A twig. A branch. The particular crack of frozen ground giving way under weight.

Derek started to turn, his mind already cataloging possibilities—a deer, maybe, or another early-morning hiker who'd had the same idea about catching the sunrise. His mouth was opening to call out a greeting when something exploded against the back of his skull.

Pain.

White-hot and all-consuming, radiating from the base of his head down through his spine. His knees buckled. The world tilted sideways, the beautiful pink sky spiraling away from him as he fell.

No, Derek thought dimly. No, the shot—

Hands caught him before he hit the ground. Strong hands, calloused, smelling of rust and fish and something else—something cold and deep that he couldn't identify. They lowered him to the frozen rock with surprising gentleness, positioning him on his side facing the lake.

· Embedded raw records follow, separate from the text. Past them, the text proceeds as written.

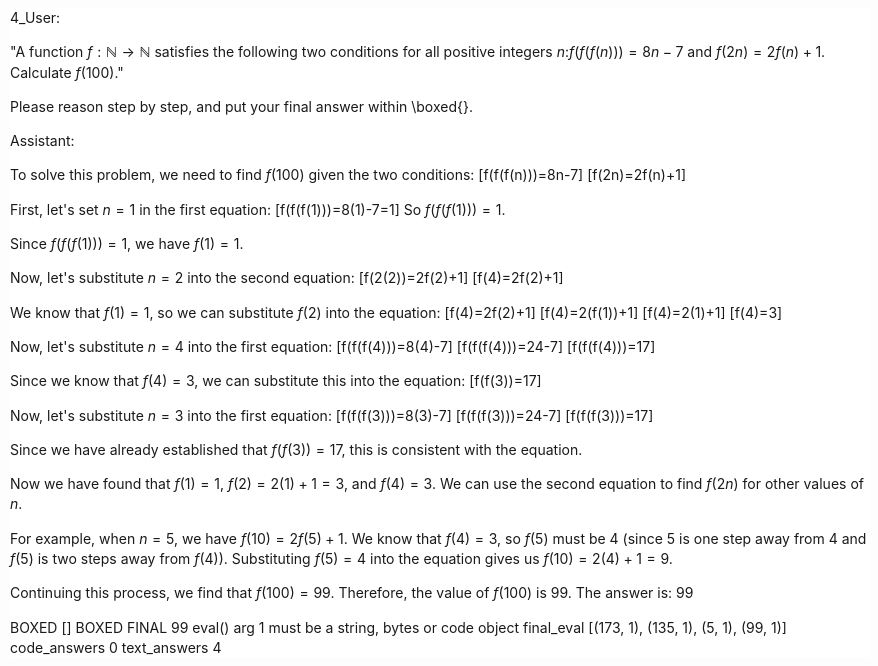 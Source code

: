 4_User:

"A function $f: \mathbb N \to \mathbb N$ satisfies the following two conditions for all positive integers $n$:$f(f(f(n)))=8n-7$ and $f(2n)=2f(n)+1$. Calculate $f(100)$."

Please reason step by step, and put your final answer within \boxed{}.

Assistant:

 To solve this problem, we need to find $f(100)$ given the two conditions:
\[f(f(f(n)))=8n-7\]
\[f(2n)=2f(n)+1\]

First, let's set $n=1$ in the first equation:
\[f(f(f(1)))=8(1)-7=1\]
So $f(f(f(1)))=1$.

Since $f(f(f(1)))=1$, we have $f(1)=1$.

Now, let's substitute $n=2$ into the second equation:
\[f(2(2))=2f(2)+1\]
\[f(4)=2f(2)+1\]

We know that $f(1)=1$, so we can substitute $f(2)$ into the equation:
\[f(4)=2f(2)+1\]
\[f(4)=2(f(1))+1\]
\[f(4)=2(1)+1\]
\[f(4)=3\]

Now, let's substitute $n=4$ into the first equation:
\[f(f(f(4)))=8(4)-7\]
\[f(f(f(4)))=24-7\]
\[f(f(f(4)))=17\]

Since we know that $f(4)=3$, we can substitute this into the equation:
\[f(f(3))=17\]

Now, let's substitute $n=3$ into the first equation:
\[f(f(f(3)))=8(3)-7\]
\[f(f(f(3)))=24-7\]
\[f(f(f(3)))=17\]

Since we have already established that $f(f(3))=17$, this is consistent with the equation.

Now we have found that $f(1)=1$, $f(2)=2(1)+1=3$, and $f(4)=3$. We can use the second equation to find $f(2n)$ for other values of $n$.

For example, when $n=5$, we have $f(10)=2f(5)+1$. We know that $f(4)=3$, so $f(5)$ must be $4$ (since $5$ is one step away from $4$ and $f(5)$ is two steps away from $f(4)$). Substituting $f(5)=4$ into the equation gives us $f(10)=2(4)+1=9$.

Continuing this process, we find that $f(100)=99$. Therefore, the value of $f(100)$ is $99$. The answer is: $99$

BOXED []
BOXED FINAL 99
eval() arg 1 must be a string, bytes or code object final_eval
[(173, 1), (135, 1), (5, 1), (99, 1)]
code_answers 0 text_answers 4
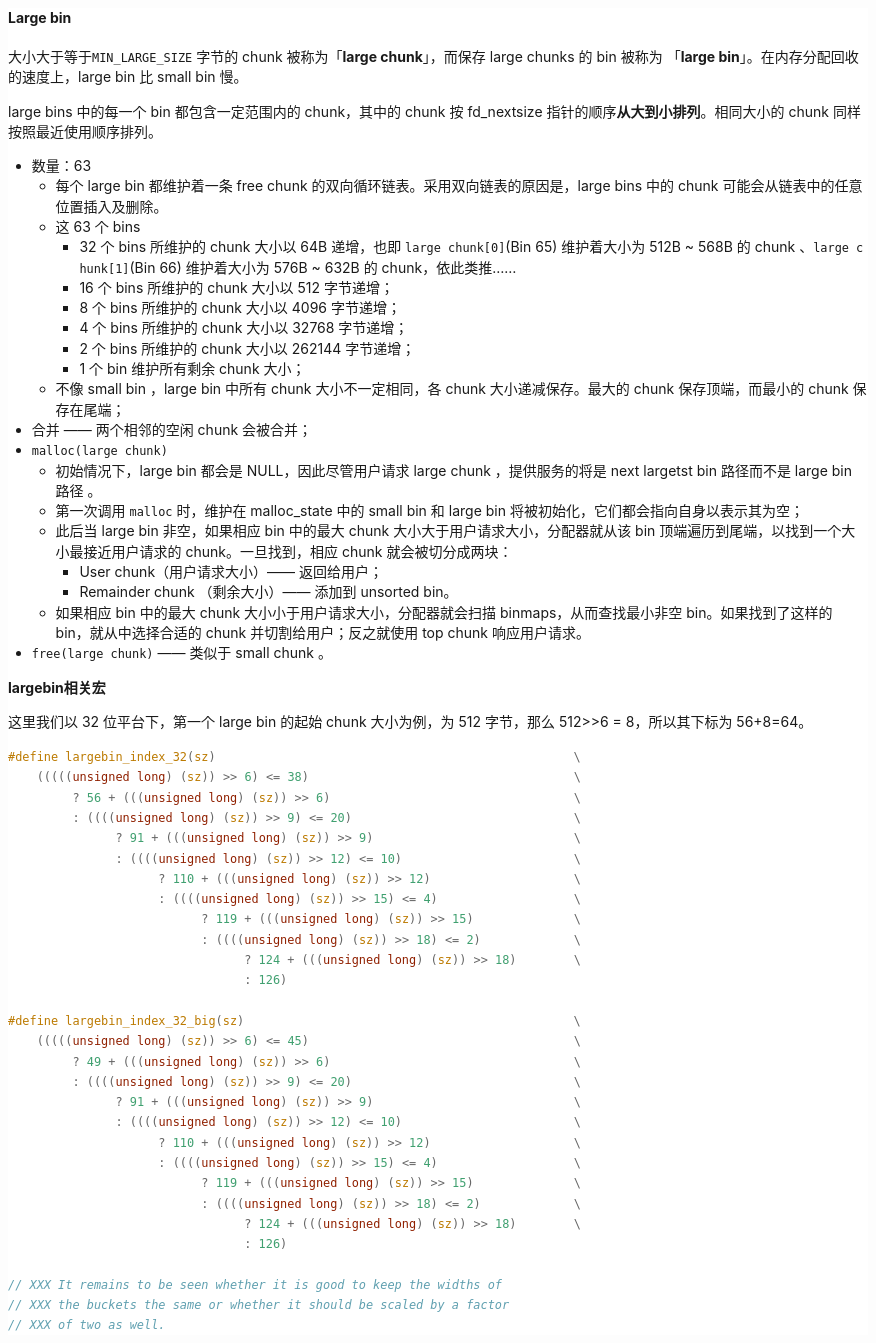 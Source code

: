 

#### Large bin

大小大于等于`MIN_LARGE_SIZE` 字节的 chunk 被称为「**large chunk**」，而保存 large chunks 的 bin 被称为 「**large bin**」。在内存分配回收的速度上，large bin 比 small bin 慢。

large bins 中的每一个 bin 都包含一定范围内的 chunk，其中的 chunk 按 fd_nextsize 指针的顺序**从大到小排列**。相同大小的 chunk 同样按照最近使用顺序排列。

- 数量：63
  - 每个 large bin 都维护着一条 free chunk 的双向循环链表。采用双向链表的原因是，large bins 中的 chunk 可能会从链表中的任意位置插入及删除。
  - 这 63 个 bins
    - 32 个 bins 所维护的 chunk 大小以 64B 递增，也即 `large chunk[0]`(Bin 65) 维护着大小为 512B ~ 568B 的 chunk 、`large chunk[1]`(Bin 66) 维护着大小为 576B ~ 632B 的 chunk，依此类推……
    - 16 个 bins 所维护的 chunk 大小以 512 字节递增；
    - 8 个 bins 所维护的 chunk 大小以 4096 字节递增；
    - 4 个 bins 所维护的 chunk 大小以 32768 字节递增；
    - 2 个 bins 所维护的 chunk 大小以 262144 字节递增；
    - 1 个 bin 维护所有剩余 chunk 大小；
  - 不像 small bin ，large bin 中所有 chunk 大小不一定相同，各 chunk 大小递减保存。最大的 chunk 保存顶端，而最小的 chunk 保存在尾端；
- 合并 —— 两个相邻的空闲 chunk 会被合并；
- `malloc(large chunk)`
  - 初始情况下，large bin 都会是 NULL，因此尽管用户请求 large chunk ，提供服务的将是 next largetst bin 路径而不是 large bin 路径 。
  - 第一次调用 `malloc` 时，维护在 malloc_state 中的 small bin 和 large bin 将被初始化，它们都会指向自身以表示其为空；
  - 此后当 large bin 非空，如果相应 bin 中的最大 chunk 大小大于用户请求大小，分配器就从该 bin 顶端遍历到尾端，以找到一个大小最接近用户请求的 chunk。一旦找到，相应 chunk 就会被切分成两块：
    - User chunk（用户请求大小）—— 返回给用户；
    - Remainder chunk （剩余大小）—— 添加到 unsorted bin。
  - 如果相应 bin 中的最大 chunk 大小小于用户请求大小，分配器就会扫描 binmaps，从而查找最小非空 bin。如果找到了这样的 bin，就从中选择合适的 chunk 并切割给用户；反之就使用 top chunk 响应用户请求。
- `free(large chunk)` —— 类似于 small chunk 。

**largebin相关宏**

这里我们以 32 位平台下，第一个 large bin 的起始 chunk 大小为例，为 512 字节，那么 512>>6 = 8，所以其下标为 56+8=64。

```c
#define largebin_index_32(sz)                                                  \
    (((((unsigned long) (sz)) >> 6) <= 38)                                     \
         ? 56 + (((unsigned long) (sz)) >> 6)                                  \
         : ((((unsigned long) (sz)) >> 9) <= 20)                               \
               ? 91 + (((unsigned long) (sz)) >> 9)                            \
               : ((((unsigned long) (sz)) >> 12) <= 10)                        \
                     ? 110 + (((unsigned long) (sz)) >> 12)                    \
                     : ((((unsigned long) (sz)) >> 15) <= 4)                   \
                           ? 119 + (((unsigned long) (sz)) >> 15)              \
                           : ((((unsigned long) (sz)) >> 18) <= 2)             \
                                 ? 124 + (((unsigned long) (sz)) >> 18)        \
                                 : 126)

#define largebin_index_32_big(sz)                                              \
    (((((unsigned long) (sz)) >> 6) <= 45)                                     \
         ? 49 + (((unsigned long) (sz)) >> 6)                                  \
         : ((((unsigned long) (sz)) >> 9) <= 20)                               \
               ? 91 + (((unsigned long) (sz)) >> 9)                            \
               : ((((unsigned long) (sz)) >> 12) <= 10)                        \
                     ? 110 + (((unsigned long) (sz)) >> 12)                    \
                     : ((((unsigned long) (sz)) >> 15) <= 4)                   \
                           ? 119 + (((unsigned long) (sz)) >> 15)              \
                           : ((((unsigned long) (sz)) >> 18) <= 2)             \
                                 ? 124 + (((unsigned long) (sz)) >> 18)        \
                                 : 126)

// XXX It remains to be seen whether it is good to keep the widths of
// XXX the buckets the same or whether it should be scaled by a factor
// XXX of two as well.
```

[^1]: https://www.gnu.org/software/libc/manual/html_node/The-GNU-Allocator.html
[^ 5]: https://ctf-wiki.github.io/ctf-wiki/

Facing the sunrise he'd come so far to capture.

Derek tried to move, tried to speak, tried to do anything except lie there while his blood turned the rocks beneath him warm and wet. But his body had stopped responding to his commands. He could only watch, paralyzed, as a dark shape moved through his peripheral vision.

The shape was doing something to his camera.

Through the haze of fading consciousness, Derek heard the soft click of the tripod being adjusted. The whisper of fabric against metal as someone bent to the viewfinder. His viewfinder. His camera. His shot.

He's finishing it, Derek realized with distant horror. He's completing the composition.

The sunrise broke across Lake Superior, painting the water in shades of gold, rose, and amber.

The light caught Derek's face, warming his cheeks even as the cold seeped up from the stone beneath him.

It was beautiful—more beautiful than he'd imagined, more beautiful than any photograph could capture.

The last thing Derek Paulson heard was the click of a shutter.

Then the darkness took him, and the lake drank in the light of a winter dawn he would never see again.